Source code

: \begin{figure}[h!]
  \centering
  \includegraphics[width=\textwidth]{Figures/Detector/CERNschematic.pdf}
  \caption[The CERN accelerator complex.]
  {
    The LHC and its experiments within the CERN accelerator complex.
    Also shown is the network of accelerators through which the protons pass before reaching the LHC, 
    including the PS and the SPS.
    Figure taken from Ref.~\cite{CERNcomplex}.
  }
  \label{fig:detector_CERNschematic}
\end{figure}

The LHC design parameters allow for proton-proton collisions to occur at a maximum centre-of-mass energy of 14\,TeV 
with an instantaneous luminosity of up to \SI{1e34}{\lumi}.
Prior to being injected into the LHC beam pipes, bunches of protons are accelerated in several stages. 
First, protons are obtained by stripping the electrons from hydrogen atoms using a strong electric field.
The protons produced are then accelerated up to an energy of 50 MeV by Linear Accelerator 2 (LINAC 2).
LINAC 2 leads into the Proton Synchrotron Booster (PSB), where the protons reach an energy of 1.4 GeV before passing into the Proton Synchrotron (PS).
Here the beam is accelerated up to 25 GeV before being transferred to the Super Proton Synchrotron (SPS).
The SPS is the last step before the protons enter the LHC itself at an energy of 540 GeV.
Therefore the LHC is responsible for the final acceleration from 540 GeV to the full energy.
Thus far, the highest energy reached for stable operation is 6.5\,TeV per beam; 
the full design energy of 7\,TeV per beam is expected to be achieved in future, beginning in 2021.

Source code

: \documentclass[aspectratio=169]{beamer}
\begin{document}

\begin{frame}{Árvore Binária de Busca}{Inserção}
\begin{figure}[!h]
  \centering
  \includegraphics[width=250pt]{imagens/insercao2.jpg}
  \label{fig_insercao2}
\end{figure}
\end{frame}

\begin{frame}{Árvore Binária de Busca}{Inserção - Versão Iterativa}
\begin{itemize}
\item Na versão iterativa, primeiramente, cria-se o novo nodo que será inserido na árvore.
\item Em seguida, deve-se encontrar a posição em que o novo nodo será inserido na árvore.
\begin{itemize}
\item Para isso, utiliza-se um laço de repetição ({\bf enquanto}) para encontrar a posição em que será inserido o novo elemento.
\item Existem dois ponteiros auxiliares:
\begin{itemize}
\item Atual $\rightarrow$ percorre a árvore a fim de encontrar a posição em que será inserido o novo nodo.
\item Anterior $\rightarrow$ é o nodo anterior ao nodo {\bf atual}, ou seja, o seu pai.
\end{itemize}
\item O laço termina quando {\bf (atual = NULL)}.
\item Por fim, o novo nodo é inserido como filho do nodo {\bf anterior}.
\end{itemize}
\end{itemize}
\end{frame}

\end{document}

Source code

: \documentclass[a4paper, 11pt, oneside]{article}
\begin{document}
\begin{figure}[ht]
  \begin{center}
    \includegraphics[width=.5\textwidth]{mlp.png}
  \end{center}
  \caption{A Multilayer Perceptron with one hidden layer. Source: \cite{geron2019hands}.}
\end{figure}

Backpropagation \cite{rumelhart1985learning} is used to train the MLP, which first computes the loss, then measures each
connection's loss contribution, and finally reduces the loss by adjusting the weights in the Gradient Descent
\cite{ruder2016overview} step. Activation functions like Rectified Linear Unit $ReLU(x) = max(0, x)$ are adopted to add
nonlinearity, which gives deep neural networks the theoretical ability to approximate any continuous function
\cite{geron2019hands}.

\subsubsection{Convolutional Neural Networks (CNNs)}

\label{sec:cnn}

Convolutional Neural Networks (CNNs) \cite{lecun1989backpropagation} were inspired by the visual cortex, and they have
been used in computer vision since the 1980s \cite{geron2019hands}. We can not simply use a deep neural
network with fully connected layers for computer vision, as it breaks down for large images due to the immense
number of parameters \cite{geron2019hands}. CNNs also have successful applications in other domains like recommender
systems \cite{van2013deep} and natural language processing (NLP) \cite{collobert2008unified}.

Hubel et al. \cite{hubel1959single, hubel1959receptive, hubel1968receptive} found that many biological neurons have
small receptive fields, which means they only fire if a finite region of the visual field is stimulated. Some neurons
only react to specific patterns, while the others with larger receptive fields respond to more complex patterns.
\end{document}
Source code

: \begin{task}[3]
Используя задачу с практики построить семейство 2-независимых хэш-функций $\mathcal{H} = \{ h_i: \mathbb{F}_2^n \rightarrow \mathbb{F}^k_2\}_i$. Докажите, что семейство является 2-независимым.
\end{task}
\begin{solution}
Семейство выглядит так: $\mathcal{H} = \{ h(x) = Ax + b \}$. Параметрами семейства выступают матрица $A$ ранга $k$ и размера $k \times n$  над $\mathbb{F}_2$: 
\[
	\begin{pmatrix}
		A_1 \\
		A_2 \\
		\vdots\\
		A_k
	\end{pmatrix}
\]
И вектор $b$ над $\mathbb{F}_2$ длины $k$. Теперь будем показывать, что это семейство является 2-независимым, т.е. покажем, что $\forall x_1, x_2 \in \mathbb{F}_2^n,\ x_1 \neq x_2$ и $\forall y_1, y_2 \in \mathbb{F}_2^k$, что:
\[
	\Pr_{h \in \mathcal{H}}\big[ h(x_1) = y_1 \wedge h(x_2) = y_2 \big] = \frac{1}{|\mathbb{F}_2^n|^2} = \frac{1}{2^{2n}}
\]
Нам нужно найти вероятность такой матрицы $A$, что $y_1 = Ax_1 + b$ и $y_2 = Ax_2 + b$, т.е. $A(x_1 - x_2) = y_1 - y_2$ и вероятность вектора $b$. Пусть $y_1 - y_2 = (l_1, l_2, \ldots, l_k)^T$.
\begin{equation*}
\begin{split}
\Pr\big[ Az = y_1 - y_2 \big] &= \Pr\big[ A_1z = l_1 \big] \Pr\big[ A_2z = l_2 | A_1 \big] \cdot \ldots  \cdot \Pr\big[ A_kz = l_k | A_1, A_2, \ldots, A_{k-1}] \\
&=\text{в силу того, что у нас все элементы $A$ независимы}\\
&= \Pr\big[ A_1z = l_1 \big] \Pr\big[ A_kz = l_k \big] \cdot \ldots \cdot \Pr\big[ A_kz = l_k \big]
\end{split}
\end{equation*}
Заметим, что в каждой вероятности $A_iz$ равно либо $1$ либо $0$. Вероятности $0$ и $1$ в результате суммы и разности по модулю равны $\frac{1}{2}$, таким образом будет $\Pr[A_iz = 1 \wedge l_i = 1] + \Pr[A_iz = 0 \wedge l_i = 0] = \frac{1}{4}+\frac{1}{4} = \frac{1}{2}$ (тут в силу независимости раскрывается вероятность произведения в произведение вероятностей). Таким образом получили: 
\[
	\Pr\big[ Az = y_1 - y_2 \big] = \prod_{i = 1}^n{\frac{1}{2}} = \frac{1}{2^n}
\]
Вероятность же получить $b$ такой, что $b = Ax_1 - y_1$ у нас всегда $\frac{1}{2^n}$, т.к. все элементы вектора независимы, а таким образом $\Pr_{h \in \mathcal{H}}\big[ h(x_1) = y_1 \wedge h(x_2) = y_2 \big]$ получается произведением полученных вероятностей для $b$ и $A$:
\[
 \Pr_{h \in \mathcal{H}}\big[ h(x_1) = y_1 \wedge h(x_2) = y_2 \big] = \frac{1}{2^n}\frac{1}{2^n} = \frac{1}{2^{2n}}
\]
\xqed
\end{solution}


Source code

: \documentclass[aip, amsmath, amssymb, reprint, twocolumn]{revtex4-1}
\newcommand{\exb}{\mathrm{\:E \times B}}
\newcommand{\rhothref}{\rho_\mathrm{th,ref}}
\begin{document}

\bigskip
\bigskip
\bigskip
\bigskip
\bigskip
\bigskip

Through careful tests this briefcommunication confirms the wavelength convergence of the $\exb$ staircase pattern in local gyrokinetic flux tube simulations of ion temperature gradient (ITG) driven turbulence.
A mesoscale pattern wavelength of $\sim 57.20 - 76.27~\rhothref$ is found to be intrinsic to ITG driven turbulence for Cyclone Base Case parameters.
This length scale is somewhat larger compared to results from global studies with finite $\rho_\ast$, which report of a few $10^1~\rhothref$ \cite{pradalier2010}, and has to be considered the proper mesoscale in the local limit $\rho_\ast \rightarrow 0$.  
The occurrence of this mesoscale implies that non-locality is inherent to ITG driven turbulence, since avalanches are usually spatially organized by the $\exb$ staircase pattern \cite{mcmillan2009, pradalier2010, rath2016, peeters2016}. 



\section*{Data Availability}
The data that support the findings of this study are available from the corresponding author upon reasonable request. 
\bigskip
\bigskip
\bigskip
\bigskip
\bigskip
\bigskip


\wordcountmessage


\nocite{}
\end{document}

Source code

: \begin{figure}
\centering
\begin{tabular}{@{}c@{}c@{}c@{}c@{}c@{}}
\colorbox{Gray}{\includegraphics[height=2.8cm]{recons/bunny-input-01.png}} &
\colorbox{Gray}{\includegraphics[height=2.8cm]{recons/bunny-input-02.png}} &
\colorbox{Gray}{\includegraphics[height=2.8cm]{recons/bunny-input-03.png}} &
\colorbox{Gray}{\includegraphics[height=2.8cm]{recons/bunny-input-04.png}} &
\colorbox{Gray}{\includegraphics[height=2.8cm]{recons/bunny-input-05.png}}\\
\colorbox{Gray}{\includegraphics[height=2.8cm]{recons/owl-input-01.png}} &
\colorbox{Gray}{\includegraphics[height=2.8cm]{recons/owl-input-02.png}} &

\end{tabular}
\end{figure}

* * * *

→ **EXERCISE**
How many lines above contain the word "fields"? Reply with only the number.

→ **RESULT**
2